Extract every entry word for word.

**Study material:**
━━━━━━━━━━

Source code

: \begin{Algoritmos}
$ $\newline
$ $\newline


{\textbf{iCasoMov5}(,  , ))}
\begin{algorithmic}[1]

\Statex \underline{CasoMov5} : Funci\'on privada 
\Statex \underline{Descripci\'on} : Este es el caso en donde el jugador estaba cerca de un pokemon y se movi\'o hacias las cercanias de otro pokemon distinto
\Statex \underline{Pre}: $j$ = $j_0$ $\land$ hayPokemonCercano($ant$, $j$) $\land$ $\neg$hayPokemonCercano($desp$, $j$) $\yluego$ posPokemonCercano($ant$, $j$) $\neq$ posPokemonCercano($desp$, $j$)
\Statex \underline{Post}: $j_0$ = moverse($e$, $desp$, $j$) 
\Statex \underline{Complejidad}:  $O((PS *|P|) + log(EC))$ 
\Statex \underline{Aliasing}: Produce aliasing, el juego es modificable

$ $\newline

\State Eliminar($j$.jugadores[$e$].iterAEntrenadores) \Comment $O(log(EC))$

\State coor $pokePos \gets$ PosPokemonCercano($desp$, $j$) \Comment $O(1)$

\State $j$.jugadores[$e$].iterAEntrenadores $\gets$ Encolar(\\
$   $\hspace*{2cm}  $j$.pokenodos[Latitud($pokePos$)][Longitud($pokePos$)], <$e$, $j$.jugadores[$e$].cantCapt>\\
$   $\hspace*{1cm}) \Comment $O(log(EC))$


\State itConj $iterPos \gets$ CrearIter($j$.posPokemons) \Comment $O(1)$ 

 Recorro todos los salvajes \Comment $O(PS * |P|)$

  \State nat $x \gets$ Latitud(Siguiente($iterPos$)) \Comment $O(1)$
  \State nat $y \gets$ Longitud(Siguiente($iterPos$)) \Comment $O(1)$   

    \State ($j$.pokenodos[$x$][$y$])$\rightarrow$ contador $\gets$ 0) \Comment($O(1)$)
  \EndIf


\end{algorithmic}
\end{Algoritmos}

━━━━━━━━━━

**Answer to the problem:**
Source code

: \begin{Algoritmos}
$ $\newline
$ $\newline


{\textbf{iCasoMov5}(,  , ))}
\begin{algorithmic}[1]

\Statex \underline{CasoMov5} : Funci\'on privada 
\Statex \underline{Descripci\'on} : Este es el caso en donde el jugador estaba cerca de un pokemon y se movi\'o hacias las cercanias de otro pokemon distinto
\Statex \underline{Pre}: $j$ = $j_0$ $\land$ hayPokemonCercano($ant$, $j$) $\land$ $\neg$hayPokemonCercano($desp$, $j$) $\yluego$ posPokemonCercano($ant$, $j$) $\neq$ posPokemonCercano($desp$, $j$)
\Statex \underline{Post}: $j_0$ = moverse($e$, $desp$, $j$) 
\Statex \underline{Complejidad}:  $O((PS *|P|) + log(EC))$ 
\Statex \underline{Aliasing}: Produce aliasing, el juego es modificable

$ $\newline

\State Eliminar($j$.jugadores[$e$].iterAEntrenadores) \Comment $O(log(EC))$

\State coor $pokePos \gets$ PosPokemonCercano($desp$, $j$) \Comment $O(1)$

\State $j$.jugadores[$e$].iterAEntrenadores $\gets$ Encolar(\\
$   $\hspace*{2cm}  $j$.pokenodos[Latitud($pokePos$)][Longitud($pokePos$)], <$e$, $j$.jugadores[$e$].cantCapt>\\
$   $\hspace*{1cm}) \Comment $O(log(EC))$


\State itConj $iterPos \gets$ CrearIter($j$.posPokemons) \Comment $O(1)$ 

 Recorro todos los salvajes \Comment $O(PS * |P|)$

  \State nat $x \gets$ Latitud(Siguiente($iterPos$)) \Comment $O(1)$
  \State nat $y \gets$ Longitud(Siguiente($iterPos$)) \Comment $O(1)$   

    \State ($j$.pokenodos[$x$][$y$])$\rightarrow$ contador $\gets$ 0) \Comment($O(1)$)
  \EndIf


\end{algorithmic}
\end{Algoritmos}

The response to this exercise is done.